**Task to complete**. Within the entries below, please return exactly the lines from the one with "The entity includes" through the one with "### ✅ In-Progress Tracking", leaving out any pictures.

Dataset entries
^^^^^^^^^^^^^^^^

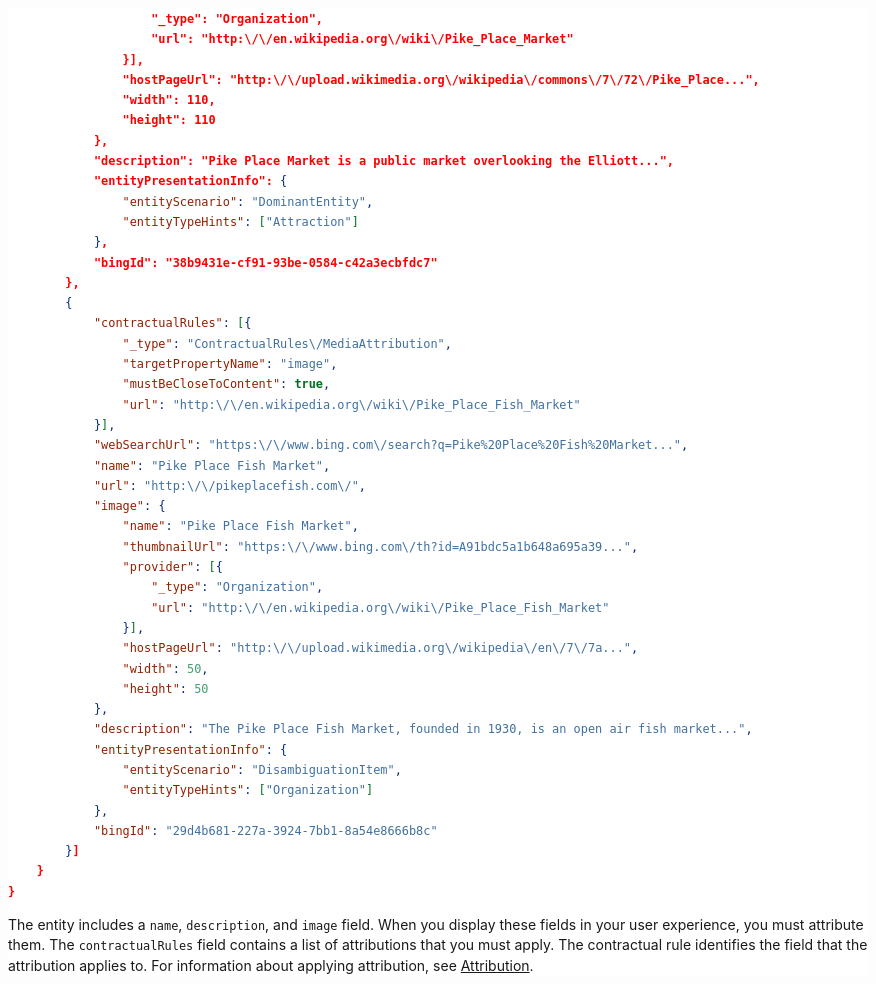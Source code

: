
 ```json
                    "_type": "Organization",
                    "url": "http:\/\/en.wikipedia.org\/wiki\/Pike_Place_Market"
                }],
                "hostPageUrl": "http:\/\/upload.wikimedia.org\/wikipedia\/commons\/7\/72\/Pike_Place...",
                "width": 110,
                "height": 110
            },
            "description": "Pike Place Market is a public market overlooking the Elliott...",
            "entityPresentationInfo": {
                "entityScenario": "DominantEntity",
                "entityTypeHints": ["Attraction"]
            },
            "bingId": "38b9431e-cf91-93be-0584-c42a3ecbfdc7"
        },
        {
            "contractualRules": [{
                "_type": "ContractualRules\/MediaAttribution",
                "targetPropertyName": "image",
                "mustBeCloseToContent": true,
                "url": "http:\/\/en.wikipedia.org\/wiki\/Pike_Place_Fish_Market"
            }],
            "webSearchUrl": "https:\/\/www.bing.com\/search?q=Pike%20Place%20Fish%20Market...",
            "name": "Pike Place Fish Market",
            "url": "http:\/\/pikeplacefish.com\/",
            "image": {
                "name": "Pike Place Fish Market",
                "thumbnailUrl": "https:\/\/www.bing.com\/th?id=A91bdc5a1b648a695a39...",
                "provider": [{
                    "_type": "Organization",
                    "url": "http:\/\/en.wikipedia.org\/wiki\/Pike_Place_Fish_Market"
                }],
                "hostPageUrl": "http:\/\/upload.wikimedia.org\/wikipedia\/en\/7\/7a...",
                "width": 50,
                "height": 50
            },
            "description": "The Pike Place Fish Market, founded in 1930, is an open air fish market...",
            "entityPresentationInfo": {
                "entityScenario": "DisambiguationItem",
                "entityTypeHints": ["Organization"]
            },
            "bingId": "29d4b681-227a-3924-7bb1-8a54e8666b8c"
        }]
    }
}
```

The entity includes a `name`, `description`, and `image` field. When you display these fields in your user experience, you must attribute them. The `contractualRules` field contains a list of attributions that you must apply. The contractual rule identifies the field that the attribution applies to. For information about applying attribution, see [Attribution](#data-attribution).

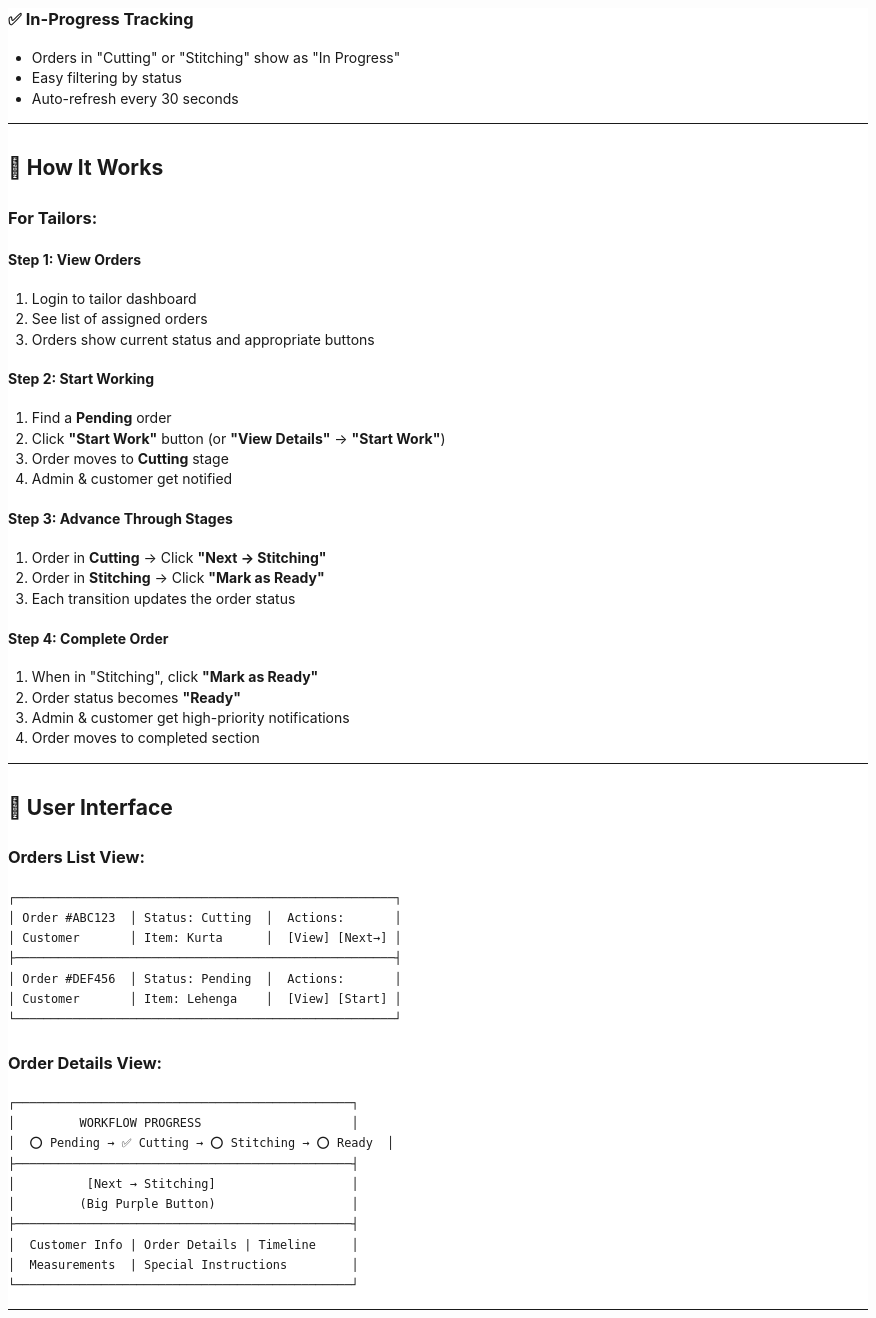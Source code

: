 ### ✅ In-Progress Tracking
- Orders in "Cutting" or "Stitching" show as "In Progress"
- Easy filtering by status
- Auto-refresh every 30 seconds

---

## 🚀 How It Works

### For Tailors:

#### Step 1: View Orders
1. Login to tailor dashboard
2. See list of assigned orders
3. Orders show current status and appropriate buttons

#### Step 2: Start Working
1. Find a **Pending** order
2. Click **"Start Work"** button (or **"View Details"** → **"Start Work"**)
3. Order moves to **Cutting** stage
4. Admin & customer get notified

#### Step 3: Advance Through Stages
1. Order in **Cutting** → Click **"Next → Stitching"**
2. Order in **Stitching** → Click **"Mark as Ready"**
3. Each transition updates the order status

#### Step 4: Complete Order
1. When in "Stitching", click **"Mark as Ready"**
2. Order status becomes **"Ready"**
3. Admin & customer get high-priority notifications
4. Order moves to completed section

---

## 📱 User Interface

### Orders List View:
```
┌─────────────────────────────────────────────────────┐
│ Order #ABC123  │ Status: Cutting  │  Actions:       │
│ Customer       │ Item: Kurta      │  [View] [Next→] │
├─────────────────────────────────────────────────────┤
│ Order #DEF456  │ Status: Pending  │  Actions:       │
│ Customer       │ Item: Lehenga    │  [View] [Start] │
└─────────────────────────────────────────────────────┘
```

### Order Details View:
```
┌───────────────────────────────────────────────┐
│         WORKFLOW PROGRESS                     │
│  ⭕ Pending → ✅ Cutting → ⭕ Stitching → ⭕ Ready  │
├───────────────────────────────────────────────┤
│          [Next → Stitching]                   │
│         (Big Purple Button)                   │
├───────────────────────────────────────────────┤
│  Customer Info | Order Details | Timeline     │
│  Measurements  | Special Instructions         │
└───────────────────────────────────────────────┘
```

---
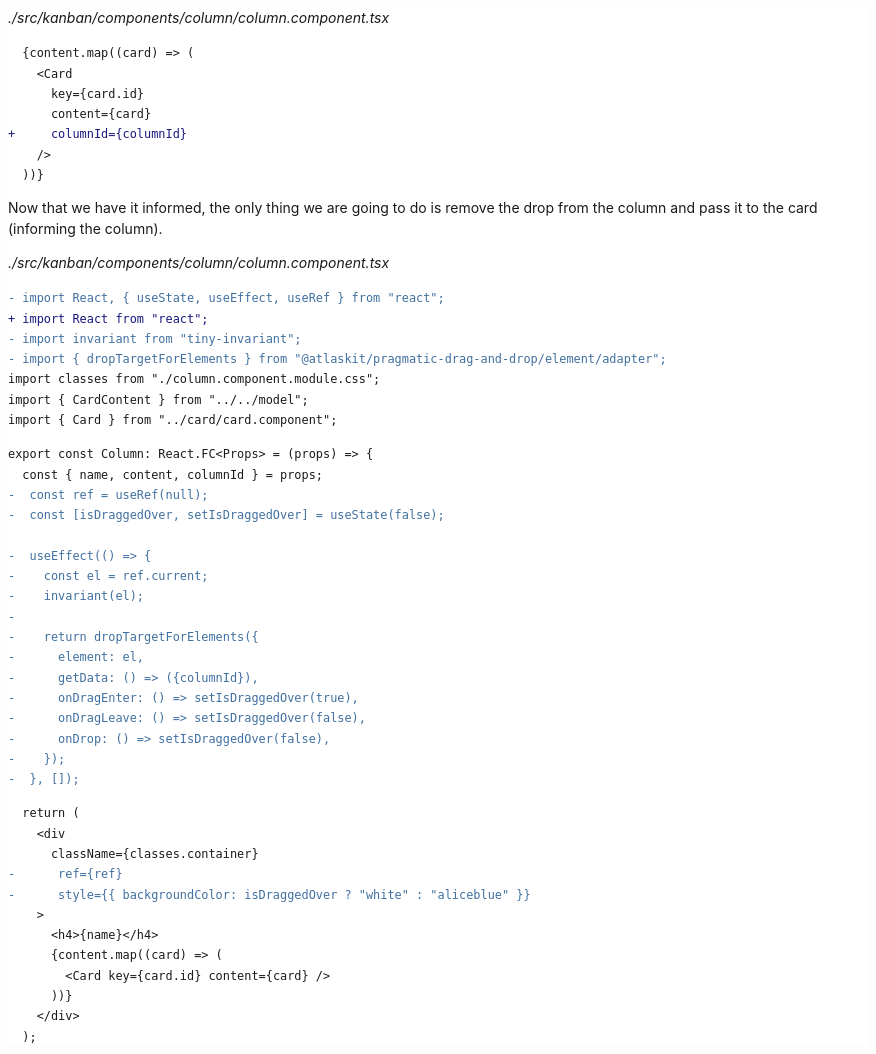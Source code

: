 _./src/kanban/components/column/column.component.tsx_

```diff
  {content.map((card) => (
    <Card
      key={card.id}
      content={card}
+     columnId={columnId}
    />
  ))}
```

Now that we have it informed, the only thing we are going to do is remove the drop from the column and pass it to the card (informing the column).

_./src/kanban/components/column/column.component.tsx_

```diff
- import React, { useState, useEffect, useRef } from "react";
+ import React from "react";
- import invariant from "tiny-invariant";
- import { dropTargetForElements } from "@atlaskit/pragmatic-drag-and-drop/element/adapter";
import classes from "./column.component.module.css";
import { CardContent } from "../../model";
import { Card } from "../card/card.component";
```

```diff
export const Column: React.FC<Props> = (props) => {
  const { name, content, columnId } = props;
-  const ref = useRef(null);
-  const [isDraggedOver, setIsDraggedOver] = useState(false);

-  useEffect(() => {
-    const el = ref.current;
-    invariant(el);
-
-    return dropTargetForElements({
-      element: el,
-      getData: () => ({columnId}),
-      onDragEnter: () => setIsDraggedOver(true),
-      onDragLeave: () => setIsDraggedOver(false),
-      onDrop: () => setIsDraggedOver(false),
-    });
-  }, []);
```

```diff
  return (
    <div
      className={classes.container}
-      ref={ref}
-      style={{ backgroundColor: isDraggedOver ? "white" : "aliceblue" }}
    >
      <h4>{name}</h4>
      {content.map((card) => (
        <Card key={card.id} content={card} />
      ))}
    </div>
  );
```
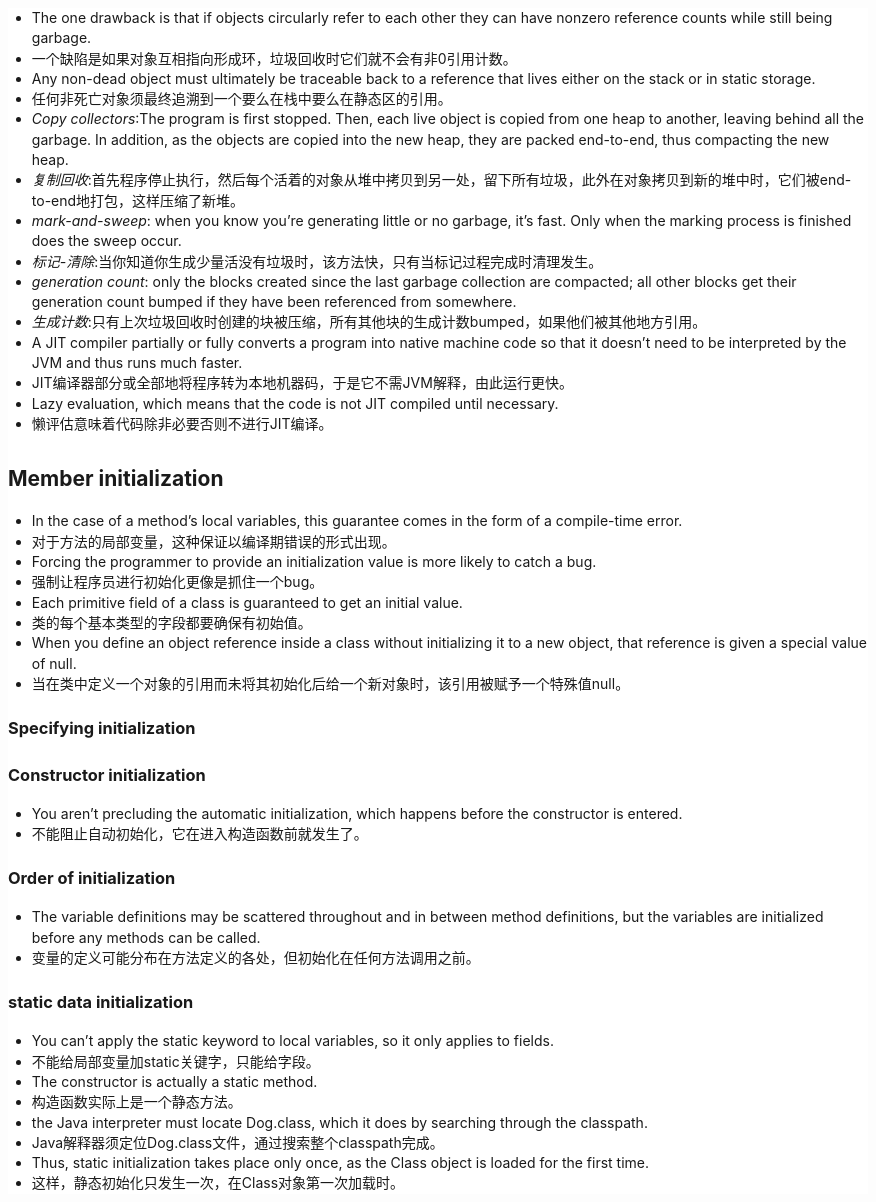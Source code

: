 *	 The one drawback is that if objects circularly refer to each other they can have nonzero reference counts while still being garbage.  
*	 一个缺陷是如果对象互相指向形成环，垃圾回收时它们就不会有非0引用计数。
*	 Any non-dead object must ultimately be traceable back to a reference that lives either on the stack or in static storage.
*	 任何非死亡对象须最终追溯到一个要么在栈中要么在静态区的引用。
*	 *Copy collectors*:The program is first stopped. Then, each live object is copied from one heap to another, leaving behind all the garbage. In addition, as the objects are copied into the new heap, they are packed end-to-end, thus compacting the new heap.
*	 *复制回收*:首先程序停止执行，然后每个活着的对象从堆中拷贝到另一处，留下所有垃圾，此外在对象拷贝到新的堆中时，它们被end-to-end地打包，这样压缩了新堆。
*	 *mark-and-sweep*: when you know you’re generating little or no garbage, it’s fast. Only when the marking process is finished does the sweep occur.
*	 *标记-清除*:当你知道你生成少量活没有垃圾时，该方法快，只有当标记过程完成时清理发生。
*	*generation count*: only the blocks created since the last garbage collection are compacted; all other blocks get their generation count bumped if they have been referenced from somewhere.
*	*生成计数*:只有上次垃圾回收时创建的块被压缩，所有其他块的生成计数bumped，如果他们被其他地方引用。
*	A JIT compiler partially or fully converts a program into native machine code so that it doesn’t need to be interpreted by the JVM and thus runs much faster.
*	JIT编译器部分或全部地将程序转为本地机器码，于是它不需JVM解释，由此运行更快。
*	Lazy evaluation, which means that the code is not JIT compiled until necessary.
*	懒评估意味着代码除非必要否则不进行JIT编译。     
 
##	Member initialization
*	In the case of a method’s local variables, this guarantee comes in the form of a compile-time error.
*	对于方法的局部变量，这种保证以编译期错误的形式出现。
*	Forcing the programmer to provide an initialization value is more likely to catch a bug.
*	强制让程序员进行初始化更像是抓住一个bug。
*	Each primitive field of a class is guaranteed to get an initial value.
*	类的每个基本类型的字段都要确保有初始值。
*	When you define an object reference inside a class without initializing it to a new object, that reference is given a special value of null. 
*	当在类中定义一个对象的引用而未将其初始化后给一个新对象时，该引用被赋予一个特殊值null。

###	Specifying initialization

###	Constructor initialization
*	You aren’t precluding the automatic initialization, which happens before the constructor is entered.
*	不能阻止自动初始化，它在进入构造函数前就发生了。

###	Order of initialization
*	The variable definitions may be scattered throughout and in between method definitions, but the variables are initialized before any methods can be called.
*	变量的定义可能分布在方法定义的各处，但初始化在任何方法调用之前。

###	static data initialization
*	You can’t apply the static keyword to local variables, so it only applies to fields.
*	不能给局部变量加static关键字，只能给字段。 
*	The constructor is actually a static method.
*	构造函数实际上是一个静态方法。
*	the Java interpreter must locate Dog.class, which it does by searching through the classpath.
*	Java解释器须定位Dog.class文件，通过搜索整个classpath完成。
*	Thus, static initialization takes place only once, as the Class object is loaded for the first time.
*	这样，静态初始化只发生一次，在Class对象第一次加载时。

^^^^^^^^^^^^^^^^

**Result of this task**.
The entity includes a `name`, `description`, and `image` field. When you display these fields in your user experience, you must attribute them. The `contractualRules` field contains a list of attributions that you must apply. The contractual rule identifies the field that the attribution applies to. For information about applying attribution, see [Attribution](#data-attribution).

Source code

: ### ✅ In-Progress Tracking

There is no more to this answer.